A $15,000 grant to TreeHouse. This grant will support TreeHouse’s programs to help students in foster care experience success in school and in life.
A $40,000 grant to HopeSparks. HopeSparks comprises six core programs that serve children and families in Pierce County who face trauma, adversity, and overwhelming life stress. Services are designed with accessibility and equity in mind and are provided in-clinic, in-home, and via telehealth. We will focus on one of the six programs – Relatives Raising Children.
Relatives Raising Children (RRC): Keeping families together by providing resources and support to caregivers in Pierce County who are raising children not theirs by birth.
The primary goal of RRC is to keep kids with their families and to keep families together. When this happens for children, the result is that they have better health outcomes, stability in their living environments, a greater sense of belonging, better relationships with extended family, a greater sense of safety, and a connection to cultural identity.

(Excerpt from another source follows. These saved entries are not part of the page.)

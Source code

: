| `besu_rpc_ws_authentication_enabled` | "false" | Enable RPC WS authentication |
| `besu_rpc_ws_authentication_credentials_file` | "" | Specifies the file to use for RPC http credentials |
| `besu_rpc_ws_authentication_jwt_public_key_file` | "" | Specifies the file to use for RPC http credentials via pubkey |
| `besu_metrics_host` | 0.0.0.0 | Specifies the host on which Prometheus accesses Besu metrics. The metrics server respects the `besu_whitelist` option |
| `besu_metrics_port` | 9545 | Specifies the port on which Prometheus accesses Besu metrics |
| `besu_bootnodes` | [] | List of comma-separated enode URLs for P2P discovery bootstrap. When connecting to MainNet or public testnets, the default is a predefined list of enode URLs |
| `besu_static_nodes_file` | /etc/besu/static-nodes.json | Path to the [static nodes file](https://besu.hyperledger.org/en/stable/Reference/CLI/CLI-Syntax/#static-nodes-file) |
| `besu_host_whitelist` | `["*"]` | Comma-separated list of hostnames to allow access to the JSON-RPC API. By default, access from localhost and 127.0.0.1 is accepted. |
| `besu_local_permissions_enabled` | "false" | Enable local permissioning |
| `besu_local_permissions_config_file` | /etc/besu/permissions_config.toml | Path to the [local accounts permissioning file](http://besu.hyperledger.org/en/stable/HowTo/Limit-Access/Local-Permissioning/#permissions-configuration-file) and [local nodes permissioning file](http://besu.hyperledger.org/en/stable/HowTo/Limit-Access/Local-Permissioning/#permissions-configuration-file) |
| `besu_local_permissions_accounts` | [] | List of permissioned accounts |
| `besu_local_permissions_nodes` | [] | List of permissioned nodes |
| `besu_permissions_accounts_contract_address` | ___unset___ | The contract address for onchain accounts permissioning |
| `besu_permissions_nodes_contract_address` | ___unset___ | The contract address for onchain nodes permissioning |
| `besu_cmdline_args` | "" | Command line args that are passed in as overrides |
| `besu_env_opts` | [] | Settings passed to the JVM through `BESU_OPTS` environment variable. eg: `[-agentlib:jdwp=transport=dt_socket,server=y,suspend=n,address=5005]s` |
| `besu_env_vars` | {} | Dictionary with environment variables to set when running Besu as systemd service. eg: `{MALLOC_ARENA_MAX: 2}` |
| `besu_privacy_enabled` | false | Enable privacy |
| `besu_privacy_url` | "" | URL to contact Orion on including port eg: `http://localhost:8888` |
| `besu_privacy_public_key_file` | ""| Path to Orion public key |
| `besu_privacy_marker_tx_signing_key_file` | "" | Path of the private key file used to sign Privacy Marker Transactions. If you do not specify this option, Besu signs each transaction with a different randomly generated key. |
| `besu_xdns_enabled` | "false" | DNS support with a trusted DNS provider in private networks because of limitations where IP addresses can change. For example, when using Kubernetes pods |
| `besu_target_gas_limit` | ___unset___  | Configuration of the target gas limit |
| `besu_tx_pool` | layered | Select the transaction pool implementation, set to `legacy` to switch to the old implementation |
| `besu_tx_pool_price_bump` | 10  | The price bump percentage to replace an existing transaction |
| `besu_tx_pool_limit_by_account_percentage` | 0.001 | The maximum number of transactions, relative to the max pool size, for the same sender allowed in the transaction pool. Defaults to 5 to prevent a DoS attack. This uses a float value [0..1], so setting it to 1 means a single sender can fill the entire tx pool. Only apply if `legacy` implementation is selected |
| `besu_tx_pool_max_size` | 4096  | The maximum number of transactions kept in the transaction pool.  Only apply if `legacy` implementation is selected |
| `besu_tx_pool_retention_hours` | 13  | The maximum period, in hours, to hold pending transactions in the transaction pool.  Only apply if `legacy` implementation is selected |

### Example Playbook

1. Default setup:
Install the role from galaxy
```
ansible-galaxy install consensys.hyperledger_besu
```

HopeSparks intends to primarily use the grant from the CFO Selections Foundation to provide emergency assistance funds for families caring for a relative. Costs such as childcare, food, transportation, clothing, beds, school supplies, or other basic needs are important to help fund, so relatives of the children are willing to take in and support the child. Children who are placed with a relative who feels financially overwhelmed are more likely to enter the formal child welfare system.
A $61,000 grant to TeamChild, over a three year period. This grant will assist TeamChild in their mission to provide legal services and advocacy to court-involved youth.
A maximum of $100,000 in funding and in-kind services to Kindering. This grant will help fund the growth of Kindering’s CHERISH program, which provides support to infants and toddlers in foster care and their foster families, in order to strengthen attachment and train foster parents to recognize and respond to the special needs of traumatized children. This grant will be given over a three year period, with the first year being a challenge grant to encourage other entities to join us in funding Kindering.
The CFOS Foundation has joined with other local foundations to open attendance by foster kids to the Global Visionaries youth leadership program. Our partners in this project were Treehouse, The Seattle Foundation, and Seattle International Foundation.
Prior to late 2012, the CFOS Foundation was focused on at-risk children’s issues, both in and out of the foster care system. Past grants shown below are not necessarily representative of current grant-making guidelines.
Art With Heart
A $20,000 grant to Art with Heart, a nonprofit helping children and teens facing trauma or mental health issues through the power of creativity and self expression. Art with Heart’s books and programs are based on therapies that are effective in helping improve emotional wellness and reducing the potentially damaging impact of stress.
A $15,000 grant to Amara (formerly Medina Children’s Services). Amara is an independent, nonprofit organization that has been providing services to families and children since 1921. In just the last three years , Amara found loving, permanent homes for 145 children from foster care. More than half of these children were siblings who found adoptive homes in which they could heal and grow up together.
$11,000 to Global Visionaries (GV), which offers leadership training to high school students. This grant will be used to fund GV’s efforts to increase retention of low-income and minority students throughout its programs, which empower youth from diverse socio-economic, ethnic, racial, and geographic backgrounds to become active leaders and global citizens who promote justice.
Mary’s Place, the only day center in Seattle welcoming both women and their children. Mary’s Place is unique in that it empowers women to take control of their lives by first providing for basic needs such as hygiene, shelter, food, and clothing; and then by giving them access to tools, information, support groups, and resources to find employment, housing, medical and/or financial services.